• [PROBLEM TO SOLVE]: In the entries below, find the lines that contain the word "caption" and copy them.

• [INPUT MATERIAL]:
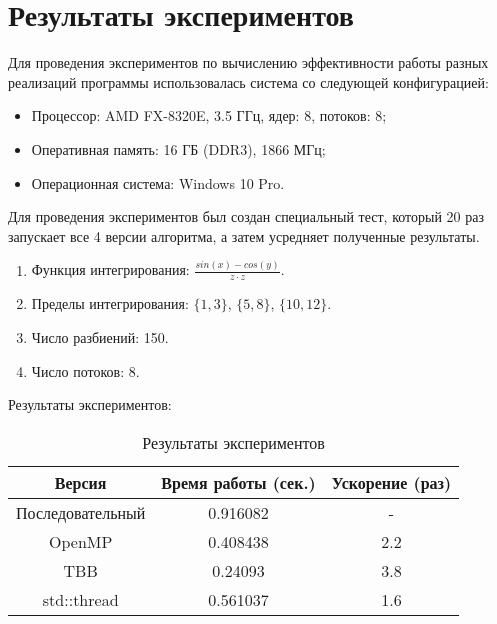 \documentclass{report}
\begin{document}
\section*{Результаты экспериментов}
Для проведения экспериментов по вычислению эффективности работы разных реализаций программы использовалась система со следующей конфигурацией:
\begin{itemize}
\item Процессор: AMD FX-8320E, 3.5 ГГц, ядер: 8, потоков: 8;
\item Оперативная память: 16 ГБ (DDR3), 1866 МГц;
\item Операционная система: Windows 10 Pro.
\end{itemize}

\par Для проведения экспериментов был создан специальный тест, который 20 раз запускает все 4 версии алгоритма, а затем усредняет полученные результаты.  
\begin{enumerate}
    \item Функция интегрирования: $\frac{sin(x) - cos(y)}{z \cdot z}$.
    \item Пределы интегрирования: $\{1, 3\}$, $\{5, 8\}$, $\{10, 12\}$.
    \item Число разбиений: 150.
    \item Число потоков: 8.
\end{enumerate}

\par Результаты экспериментов:
\begin{table}[!h]
\centering
\begin{tabular}{| c | c | c |}
\hline
Версия & Время работы (сек.) & Ускорение (раз) \\
\hline
Последовательный        & 0.916082        & -         \\
OpenMP        & 0.408438        & 2.2          \\
TBB       & 0.24093        & 3.8         \\
std::thread        & 0.561037        & 1.6           \\
\hline
\end{tabular}
\caption{Результаты экспериментов}
\end{table}

\newpage

\end{document}
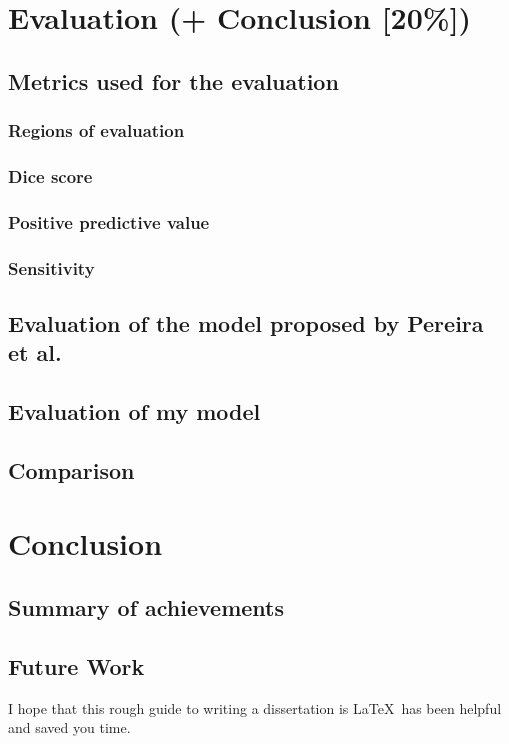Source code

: \documentclass[12pt,a4paper,twoside,openright]{report}
\begin{document}
\chapter{Evaluation (+ Conclusion [20\%])}

\section{Metrics used for the evaluation}
\subsection{Regions of evaluation}
\subsection{Dice score}
\subsection{Positive predictive value}
\subsection{Sensitivity}

\section{Evaluation of the model proposed by Pereira et al.}
\section{Evaluation of my model}
\section{Comparison}

\chapter{Conclusion}
\section{Summary of achievements}
\section{Future Work}

I hope that this rough guide to writing a dissertation is \LaTeX\ has
been helpful and saved you time.
\end{document}

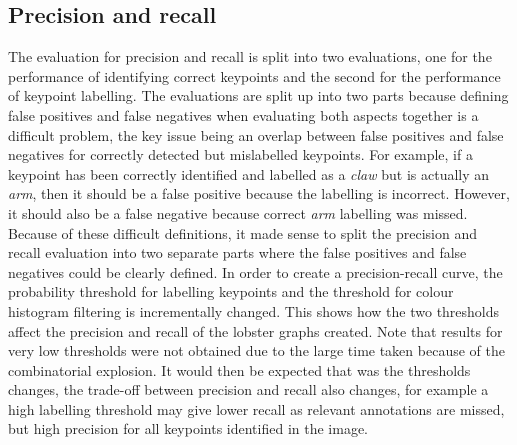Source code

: \subsection{Precision and recall}
The evaluation for precision and recall is split into two evaluations, one for the performance of identifying correct keypoints and the second for the performance of keypoint labelling. The evaluations are split up into two parts because defining false positives and false negatives when evaluating both aspects together is a difficult problem, the key issue being an overlap between false positives and false negatives for correctly detected but mislabelled keypoints. For example, if a keypoint has been correctly identified and labelled as a \textit{claw} but is actually an \textit{arm}, then it should be a false positive because the labelling is incorrect. However, it should also be a false negative because correct \textit{arm} labelling was missed. Because of these difficult definitions, it made sense to split the precision and recall evaluation into two separate parts where the false positives and false negatives could be clearly defined.
\n
In order to create a precision-recall curve, the probability threshold for labelling keypoints and the threshold for colour histogram filtering is incrementally changed. This shows how the two thresholds affect the precision and recall of the lobster graphs created. Note that results for very low thresholds were not obtained due to the large time taken because of the combinatorial explosion. It would then be expected that was the thresholds changes, the trade-off between precision and recall also changes, for example a high labelling threshold may give lower recall as relevant annotations are missed, but high precision for all keypoints identified in the image.


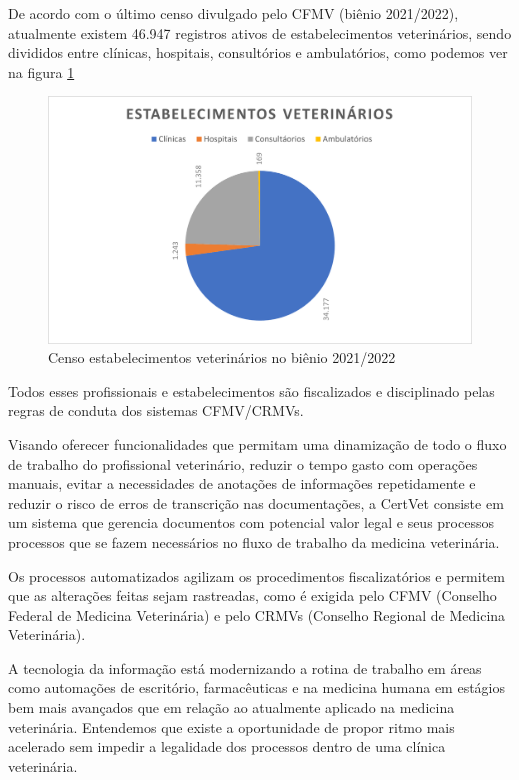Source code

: \documentclass[
    12pt,               %
    openright,          %
    oneside,
    a4paper,            %
    BIBLATEX,           %
    TODO,               %
    english,            %
    brazil              %
    ]{ifsp-spo-inf-ctds}
\begin{document}
    De acordo com o último censo divulgado pelo CFMV (biênio 2021/2022), atualmente existem 46.947 registros ativos de estabelecimentos veterinários, sendo divididos entre clínicas, hospitais, consultórios e ambulatórios, como podemos ver na figura \ref{fig:grafico clinicas} \cite{clinicas2022}
    
    \begin{figure}[H]
        \centering
        \includegraphics{images/grafico_estabelecimento.png}
        \caption{Censo estabelecimentos veterinários no biênio 2021/2022\cite{clinicas2022}}
        \label{fig:grafico clinicas}
    \end{figure}
    
    Todos esses profissionais e estabelecimentos são fiscalizados e disciplinado pelas regras de conduta dos sistemas CFMV/CRMVs.
    
    Visando oferecer funcionalidades que permitam uma dinamização de todo o fluxo de trabalho do profissional veterinário, reduzir o tempo gasto com operações manuais, evitar a necessidades de anotações de informações repetidamente e reduzir o risco de erros de transcrição nas documentações, a CertVet consiste em um sistema que gerencia documentos com potencial valor legal e seus processos processos que se fazem necessários no fluxo de trabalho da medicina veterinária.
    
    Os processos automatizados agilizam os procedimentos fiscalizatórios e permitem que as alterações feitas sejam rastreadas, como é exigida pelo CFMV (Conselho Federal de Medicina Veterinária) e pelo CRMVs (Conselho Regional de Medicina Veterinária)\cite{teleMV}.
    
    A tecnologia da informação está modernizando a rotina de trabalho em áreas como automações de escritório, farmacêuticas e na medicina humana em estágios bem mais avançados que em relação ao atualmente aplicado na medicina veterinária. Entendemos que existe a oportunidade de propor ritmo mais acelerado sem impedir a legalidade dos processos dentro de uma clínica veterinária.
    
\end{document}
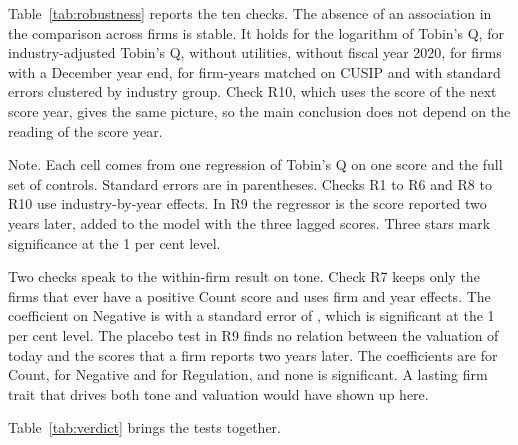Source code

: \documentclass[12pt,a4paper]{article}
\newcommand{\tablenote}[1]{\par\smallskip\begin{minipage}{\linewidth}\footnotesize\setstretch{1.05}#1\end{minipage}}
\newcommand{\widetable}[1]{\resizebox{\ifdim\width>\linewidth\linewidth\else\width\fi}{!}{}}
\begin{document}
Table~\ref{tab:robustness} reports the ten checks. The absence of an association in the comparison across firms is stable. It holds for the logarithm of Tobin's Q, for industry-adjusted Tobin's Q, without utilities, without fiscal year 2020, for firms with a December year end, for firm-years matched on CUSIP and with standard errors clustered by industry group. Check R10, which uses the score of the next score year, gives the same picture, so the main conclusion does not depend on the reading of the score year.

\begin{table}[!htbp]
\centering\small
\caption{Robustness checks}\label{tab:robustness}
\widetable{tables/tab_robustness}
\tablenote{Note. Each cell comes from one regression of Tobin's Q on one score and the full set of controls. Standard errors are in parentheses. Checks R1 to R6 and R8 to R10 use industry-by-year effects. In R9 the regressor is the score reported two years later, added to the model with the three lagged scores. Three stars mark significance at the 1 per cent level.}
\end{table}

Two checks speak to the within-firm result on tone. Check R7 keeps only the \nFirmsRSeven{} firms that ever have a positive Count score and uses firm and year effects. The coefficient on Negative is \coefRSevenNeg{} with a standard error of \seRSevenNeg{}, which is significant at the 1 per cent level. The placebo test in R9 finds no relation between the valuation of today and the scores that a firm reports two years later. The coefficients are \coefRNineCount{} for Count, \coefRNineNeg{} for Negative and \coefRNineReg{} for Regulation, and none is significant. A lasting firm trait that drives both tone and valuation would have shown up here.

Table~\ref{tab:verdict} brings the tests together.
\end{document}
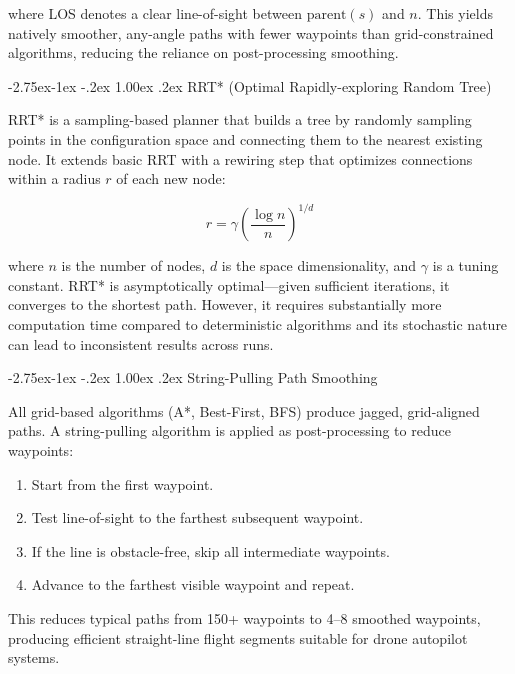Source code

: \documentclass[11pt,a4paper,twocolumn]{article}
\makeatletter
\renewcommand{\subsection}{\@startsection{subsection}{2}{\z@}%
  {-2.75ex\@plus -1ex \@minus -.2ex}%
  {1.00ex \@plus .2ex}%
  {\normalfont\normalsize\bfseries\itshape}}
\makeatother
\begin{document}
\noindent where LOS denotes a clear line-of-sight between $\text{parent}(s)$ and $n$. This yields natively smoother, any-angle paths with fewer waypoints than grid-constrained algorithms, reducing the reliance on post-processing smoothing.

\subsection{RRT* (Optimal Rapidly-exploring Random Tree)}

RRT* \cite{karaman2011rrt} is a sampling-based planner that builds a tree by randomly sampling points in the configuration space and connecting them to the nearest existing node. It extends basic RRT with a rewiring step that optimizes connections within a radius $r$ of each new node:

\begin{equation}
r = \gamma \left(\frac{\log n}{n}\right)^{1/d}
\end{equation}

\noindent where $n$ is the number of nodes, $d$ is the space dimensionality, and $\gamma$ is a tuning constant. RRT* is asymptotically optimal---given sufficient iterations, it converges to the shortest path. However, it requires substantially more computation time compared to deterministic algorithms and its stochastic nature can lead to inconsistent results across runs.

\subsection{String-Pulling Path Smoothing}

All grid-based algorithms (A*, Best-First, BFS) produce jagged, grid-aligned paths. A string-pulling algorithm is applied as post-processing to reduce waypoints:

\begin{enumerate}[leftmargin=*]
    \item Start from the first waypoint.
    \item Test line-of-sight to the farthest subsequent waypoint.
    \item If the line is obstacle-free, skip all intermediate waypoints.
    \item Advance to the farthest visible waypoint and repeat.
\end{enumerate}

This reduces typical paths from 150+ waypoints to 4--8 smoothed waypoints, producing efficient straight-line flight segments suitable for drone autopilot systems.
\end{document}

• [SOLUTION]:
\caption{Результаты экспериментов}
        \caption{Censo estabelecimentos veterinários no biênio 2021/2022\cite{clinicas2022}}
\caption{Robustness checks}\label{tab:robustness}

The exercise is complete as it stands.